Algo no marcha bien en España, pero los políticos siguen con su lógica, con sus previsiones y sus ecuaciones falsas basadas en supuestos tan irreales como sus ganas de servirnos. Trimestre a trimestre, el Gobierno, el socialista de antes, el de Rajoy ahora, nos viene repitiendo que hemos tocado fondo, que ya hay brotes verdes, que la crisis se aleja, que crearemos empleo en un año y medio o dos, y ya llevamos siete. Los españoles somos pacientes y crédulos, pero van acabar haciendo hablar hasta al mudo del chiste proverbial. Fijémonos en la última entrega de promesas gubernamentales, año y pico después de un fúnebre reconocimiento de impotencia. ¿Ha cambiado algo? Sí, claro, que entramos en un ciclo electoral y hay que engrasar la máquina de las buenas nuevas. Ahora se nos anuncia crecimiento y empleo, pero los últimos datos de la EPA muestran que en el primer trimestre de este año se han destruido casi 200.000 puestos de trabajo, y que si el coeficiente de paro se modera es porque ha disminuido enormemente la población activa y, claro está, se van antes al extranjero los que no tiene trabajo que los que lo tienen, y a este efecto puramente representacional se le adscriben los méritos políticos de un Gobierno que solo sabe que quiere ganar las próximas elecciones. Si a eso se le añade el dato, realmente sobrecogedor, de que ha vuelto a crecer la cifra de los empleos públicos, se ve con claridad que la lógica del Gobierno es la lógica de un loco o la de un embustero, nada que ver con ciencia distinta a la de procurar no bajarse del burro, la de no perder el coche oficial, que fuera hace mucho frío.

Ya que estamos en los comienzos de mayo podríamos procurar consuelo en algún análisis alternativo, de la susodicha izquierda o de los llamados sindicatos, pero si se escucha lo que se oye, el resultado es seguramente peor. Los sabios de las subvenciones, los ERES y la mariscada nos dicen que ha fallado la política de la austeridad, que hay que darle mayor alegría al gasto. Están tan acostumbrados a que se les pague la luz, el teléfono, los viajes y el aperitivo que no se les ocurre pensar que la fórmula de que se les pague todo a todos pueda tener algún fallo.

A la altura de 2014, cien años después del discurso orteguiano sobre "Vieja y nueva política", ("La Restauración, señores, fue un panorama de fantasmas, y Cánovas el gran empresario de la fantasmagoría"), estamos en una situación bastante parecida, con un poder, en el Gobierno y en la oposición, dedicado a especular con nubes macroeconómicas y constitucionales mientras España y los españoles se desangran, mientras decrecemos en realidad y en futuro, mientras nos dividimos y nos peleamos por meros despojos, mientras nadie en el poder sabe qué hay que hacer para que podamos ser en realidad lo que podemos ser, una Nación normal, culta, trabajadora y próspera. La lógica del poder insiste una y otra vez en sus viejas monsergas, en sus mentiras disfrazadas de esa mezcla infumable entre tecnocracia económica y socialismo fantástico, y continúa confiando en que los españoles, como se decía en la época de Franco, confiemos más en los medios de comunicación adictos que en lo que vemos con los ojos de la cara.

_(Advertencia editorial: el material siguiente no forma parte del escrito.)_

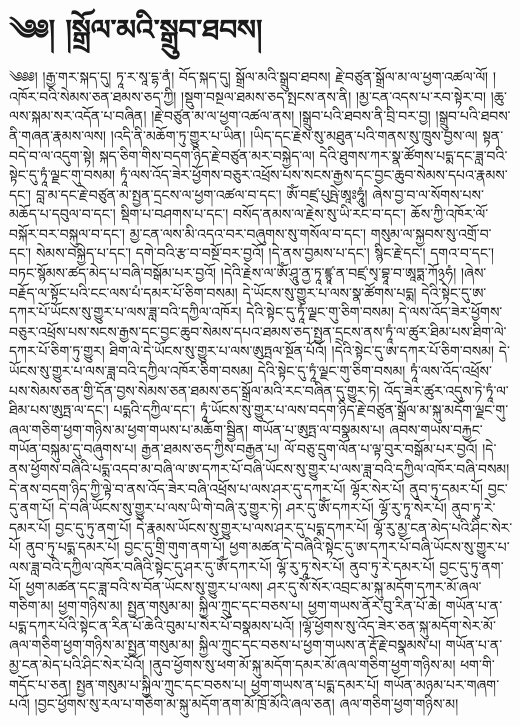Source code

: \setcounter{footnote}{0} 
\chapter{༄༅། །སྒྲོལ་མའི་སྒྲུབ་ཐབས།}༄༅༅། །རྒྱ་གར་སྐད་དུ། ཏཱ་ར་སཱ་དྷ་ནཾ། བོད་སྐད་དུ། སྒྲོལ་མའི་སྒྲུབ་ཐབས། རྗེ་བཙུན་སྒྲོལ་མ་ལ་ཕྱག་འཚལ་ལོ། །འཁོར་བའི་སེམས་ཅན་ཐམས་ཅད་ཀྱི། །སྡུག་བསྔལ་ཐམས་ཅད་སྤངས་ནས་ནི། །མྱ་ངན་འདས་པ་རབ་སྟེར་བ། །ཆུ་ལས་སྐམ་སར་འདོན་པ་བཞིན། །རྗེ་བཙུན་མ་ལ་ཕྱག་འཚལ་ནས། །སྒྲུབ་པའི་ཐབས་ནི་བྲི་བར་བྱ། །སྒྲུབ་པའི་ཐབས་ནི་གཞན་རྣམས་ལས། །འདི་ནི་མཆོག་ཏུ་གྱུར་པ་ཡིན། །ཡིད་དང་རྗེས་སུ་མཐུན་པའི་གནས་སུ་ཁྲུས་བྱས་ལ། སྟན་བདེ་བ་ལ་འདུག་སྟེ། སྐད་ཅིག་གིས་བདག་ཉིད་རྗེ་བཙུན་མར་བསྐྱེད་ལ། དེའི་ཐུགས་ཀར་སྣ་ཚོགས་པདྨ་དང་ཟླ་བའི་སྟེང་དུ་ཏཱཾ་ལྗང་གུ་བསམ། ཏཱཾ་ལས་འོད་ཟེར་ཕྱོགས་བཅུར་འཕྲོས་པས་སངས་རྒྱས་དང་བྱང་ཆུབ་སེམས་དཔའ་རྣམས་དང་། བླ་མ་དང་རྗེ་བཙུན་མ་སྤྱན་དྲངས་ལ་ཕྱག་འཚལ་བ་དང་། ཨོཾ་བཛྲ་པུཥྤེ་ཨཱཿཧཱུཾ། ཞེས་བྱ་བ་ལ་སོགས་པས་མཆོད་པ་དབུལ་བ་དང་། སྡིག་པ་བཤགས་པ་དང་། བསོད་ནམས་ལ་རྗེས་སུ་ཡི་རང་བ་དང་། ཆོས་ཀྱི་འཁོར་ལོ་བསྐོར་བར་བསྐུལ་བ་དང་། མྱ་ངན་ལས་མི་འདའ་བར་བཞུགས་སུ་གསོལ་བ་དང་། གསུམ་ལ་སྐྱབས་སུ་འགྲོ་བ་དང་། སེམས་བསྐྱེད་པ་དང་། དགེ་བའི་རྩ་བ་བསྔོ་བར་བྱའོ། །དེ་ནས་བྱམས་པ་དང་། སྙིང་རྗེ་དང་། དགའ་བ་དང་། བཏང་སྙོམས་ཚད་མེད་པ་བཞི་བསྒོམ་པར་བྱའོ། །དེའི་རྗེས་ལ་ཨོཾ་ཤཱུ་ནྱ་ཏཱ་ཛྙཱ་ན་བཛྲ་སྭ་བྷཱ་བ་ཨཱཏྨ་ཀོ྅ཧཾ། །ཞེས་བརྗོད་ལ་སྟོང་པའི་ངང་ལས་པཾ་དམར་པོ་ཅིག་བསམ། དེ་ཡོངས་སུ་གྱུར་པ་ལས་སྣ་ཚོགས་པདྨ། དེའི་སྟེང་དུ་ཨ་དཀར་པོ་ཡོངས་སུ་གྱུར་པ་ལས་ཟླ་བའི་དཀྱིལ་འཁོར། དེའི་སྟེང་དུ་ཏཱཾ་ལྗང་གུ་ཅིག་བསམ། དེ་ལས་འོད་ཟེར་ཕྱོགས་བཅུར་འཕྲོས་པས་སངས་རྒྱས་དང་བྱང་ཆུབ་སེམས་དཔའ་ཐམས་ཅད་སྤྱན་དྲངས་ནས་ཏཱཾ་ལ་ཚུར་ཐིམ་པས་ཐིག་ལེ་དཀར་པོ་ཅིག་ཏུ་གྱུར། ཐིག་ལེ་དེ་ཡོངས་སུ་གྱུར་པ་ལས་ཨུཏྤལ་སྔོན་པོའོ། །དེའི་སྟེང་དུ་ཨ་དཀར་པོ་ཅིག་བསམ། དེ་ཡོངས་སུ་གྱུར་པ་ལས་ཟླ་བའི་དཀྱིལ་འཁོར་ཅིག་བསམ། དེའི་སྟེང་དུ་ཏཱཾ་ལྗང་གུ་ཅིག་བསམ། ཏཱཾ་ལས་འོད་འཕྲོས་པས་སེམས་ཅན་གྱི་དོན་བྱས་སེམས་ཅན་ཐམས་ཅད་སྒྲོལ་མའི་རང་བཞིན་དུ་གྱུར་ཏེ། འོད་ཟེར་ཚུར་འདུས་ཏེ་ཏཱཾ་ལ་ཐིམ་པས་ཨུཏྤ་ལ་དང་། པདྨའི་དཀྱིལ་དང་། ཏཱཾ་ཡོངས་སུ་གྱུར་པ་ལས་བདག་ཉིད་རྗེ་བཙུན་སྒྲོལ་མ་སྐུ་མདོག་ལྗང་གུ་ཞལ་གཅིག་ཕྱག་གཉིས་མ་ཕྱག་གཡས་པ་མཆོག་སྦྱིན། གཡོན་པ་ཨུཏྤ་ལ་བསྣམས་པ། ཞབས་གཡས་བརྐྱང་གཡོན་བསྐུམ་དུ་བཞུགས་པ། རྒྱན་ཐམས་ཅད་ཀྱིས་བརྒྱན་པ། ལོ་བཅུ་དྲུག་ལོན་པ་ལྟ་བུར་བསྒོམ་པར་བྱའོ། །དེ་ནས་ཕྱོགས་བཞིའི་པདྨ་འདབ་མ་བཞི་ལ་ཨ་དཀར་པོ་བཞི་ཡོངས་སུ་གྱུར་པ་ལས་ཟླ་བའི་དཀྱིལ་འཁོར་བཞི་བསམ། དེ་ནས་བདག་ཉིད་ཀྱི་ལྟེ་བ་ནས་འོད་ཟེར་བཞི་འཕྲོས་པ་ལས་ཤར་དུ་དཀར་པོ། ལྷོར་སེར་པོ། ནུབ་ཏུ་དམར་པོ། བྱང་དུ་ནག་པོ། དེ་བཞི་ཡོངས་སུ་གྱུར་པ་ལས་ཡི་གེ་བཞི་རུ་གྱུར་ཏེ། ཤར་དུ་ཨོཾ་དཀར་པོ། ལྷོ་རུ་ཏཱ་སེར་པོ། ནུབ་ཏུ་རེ་དམར་པོ། བྱང་དུ་ཏུ་ནག་པོ། དེ་རྣམས་ཡོངས་སུ་གྱུར་པ་ལས་ཤར་དུ་པདྨ་དཀར་པོ། ལྷོ་རུ་མྱ་ངན་མེད་པའི་ཤིང་སེར་པོ། ནུབ་ཏུ་པདྨ་དམར་པོ། བྱང་དུ་གྲི་གུག་ནག་པོ། ཕྱག་མཚན་དེ་བཞིའི་སྟེང་དུ་ཨ་དཀར་པོ་བཞི་ཡོངས་སུ་གྱུར་པ་ལས་ཟླ་བའི་དཀྱིལ་འཁོར་བཞིའི་སྟེང་དུ་ཤར་དུ་ཨོཾ་དཀར་པོ། ལྷོ་རུ་ཏཱ་སེར་པོ། ནུབ་ཏུ་རེ་དམར་པོ། བྱང་དུ་ཏུ་ནག་པོ། ཕྱག་མཚན་དང་ཟླ་བའི་ས་བོན་ཡོངས་སུ་གྱུར་པ་ལས། ཤར་དུ་སོ་སོར་འབྲང་མ་སྐུ་མདོག་དཀར་མོ་ཞལ་གཅིག་མ། ཕྱག་གཉིས་མ། སྤྱན་གསུམ་མ། སྐྱིལ་ཀྲུང་དང་བཅས་པ། ཕྱག་གཡས་ནོར་བུ་རིན་པོ་ཆེ། གཡོན་པ་ན་པདྨ་དཀར་པོའི་སྟེང་ན་རིན་པོ་ཆེའི་བུམ་པ་སེར་པོ་བསྣམས་པའོ། །ལྷོ་ཕྱོགས་སུ་འོད་ཟེར་ཅན་སྐུ་མདོག་སེར་མོ་ཞལ་གཅིག་ཕྱག་གཉིས་མ་སྤྱན་གསུམ་མ། སྐྱིལ་ཀྲུང་དང་བཅས་པ་ཕྱག་གཡས་ན་རྡོ་རྗེ་བསྣམས་པ། གཡོན་པ་ན་མྱ་ངན་མེད་པའི་ཤིང་སེར་པོའོ། །ནུབ་ཕྱོགས་སུ་ཕག་མོ་སྐུ་མདོག་དམར་མོ་ཞལ་གཅིག་ཕྱག་གཉིས་མ། ཕག་གི་གདོང་པ་ཅན། སྤྱན་གསུམ་པ་སྐྱིལ་ཀྲུང་དང་བཅས་པ། ཕྱག་གཡས་ན་པདྨ་དམར་པོ། གཡོན་མཉམ་པར་གཞག་པའོ། །བྱང་ཕྱོགས་སུ་རལ་པ་གཅིག་མ་སྐུ་མདོག་ནག་མོ་ཁྲོ་མོའི་ཞལ་ཅན། ཞལ་གཅིག་ཕྱག་གཉིས་མ།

¿Hay solución? Tiene que haberla, pero pasa necesariamente por lo que tímidamente apuntan las encuestas, porque los ciudadanos les arrebatemos el privilegio de dirigirnos a este sindicato de fantasmas que han dado en formar los dos grandes partidos, por despedir a estos simuladores de oficio que aparentan gobernar en nombre de unos electores liberales y oponerse a una izquierda supuestamente amenazante pero igualmente entregada al oficio del engaño, para ir tirando. Romper ese bipartidismo demediado e hipócrita puede ser el único camino para acabar con tanta ceremonia de la confusión, pero ya se sabe que la libertad es cosa de valientes.